## PROBLEM TO SOLVE
Examine each line of the listing below. Copy those in which the string "docs" appears.

## SOURCE RECORDS

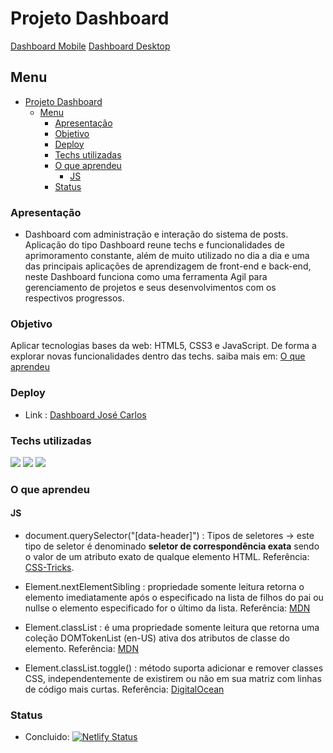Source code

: # Projeto Dashboard

[Dashboard Mobile](/assets/images/Dashboard-mobile.png)
[Dashboard Desktop](/assets/images/Dashboard-desktop.png)

## Menu

- [Projeto Dashboard](#projeto-dashboard)
  - [Menu](#menu)
    - [Apresentação](#apresentação)
    - [Objetivo](#objetivo)
    - [Deploy](#deploy)
    - [Techs utilizadas](#techs-utilizadas)
    - [O que aprendeu](#o-que-aprendeu)
      - [JS](#js)
    - [Status](#status)

### Apresentação

- Dashboard com administração e interação do sistema de posts. Aplicação do tipo Dashboard reune techs e funcionalidades de aprimoramento constante, além de muito utilizado no dia a dia e uma das principais aplicações de aprendizagem de front-end e back-end, neste Dashboard funciona como uma ferramenta Agil para gerenciamento de projetos e seus desenvolvimentos com os respectivos progressos.

### Objetivo

Aplicar tecnologias bases da web: HTML5, CSS3 e JavaScript. De forma a explorar novas funcionalidades
dentro das techs. saiba mais em: [O que aprendeu](#O-que-aprendeu)

### Deploy

- Link : <a href="https://jose-carlos-rodrigues-dashboard.netlify.app/" target="_blank">Dashboard José Carlos</a>

### Techs utilizadas

<img src="https://img.shields.io/badge/HTML5-E34F26?style=for-the-badge&logo=html5&logoColor=white">
<img src="https://img.shields.io/badge/CSS3-1572B6?style=for-the-badge&logo=css3&logoColor=white">
<img src="https://img.shields.io/badge/JavaScript-323330?style=for-the-badge&logo=javascript&logoColor=F7DF1E">

### O que aprendeu

#### JS

- document.querySelector("[data-header]") : Tipos de seletores -> este tipo de seletor é denominado **seletor de correspondência exata** sendo o valor de um atributo exato de qualque elemento HTML.
  Referência: [CSS-Tricks](https://css-tricks.com/almanac/selectors/a/attribute/).

- Element.nextElementSibling : propriedade somente leitura retorna o elemento imediatamente após o especificado na lista de filhos do pai ou nullse o elemento especificado for o último da lista.
  Referência: [MDN](https://developer.mozilla.org/en-US/docs/Web/API/Element/nextElementSibling)

- Element.classList : é uma propriedade somente leitura que retorna uma coleção DOMTokenList (en-US) ativa dos atributos de classe do elemento. Referência: [MDN](https://developer.mozilla.org/pt-BR/docs/Web/API/Element/classList)

- Element.classList.toggle() : método suporta adicionar e remover classes CSS, independentemente de existirem ou não em sua matriz com linhas de código mais curtas. Referência: [DigitalOcean](https://www.digitalocean.com/community/tutorials/js-classlist)

### Status

- Concluido: [![Netlify Status](https://api.netlify.com/api/v1/badges/5433c841-e738-419e-912f-d93faeac3678/deploy-status)](https://app.netlify.com/sites/jose-carlos-rodrigues-dashboard/deploys)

## ANSWER FOR THE TASK
  Referência: [MDN](https://developer.mozilla.org/en-US/docs/Web/API/Element/nextElementSibling)
- Element.classList : é uma propriedade somente leitura que retorna uma coleção DOMTokenList (en-US) ativa dos atributos de classe do elemento. Referência: [MDN](https://developer.mozilla.org/pt-BR/docs/Web/API/Element/classList)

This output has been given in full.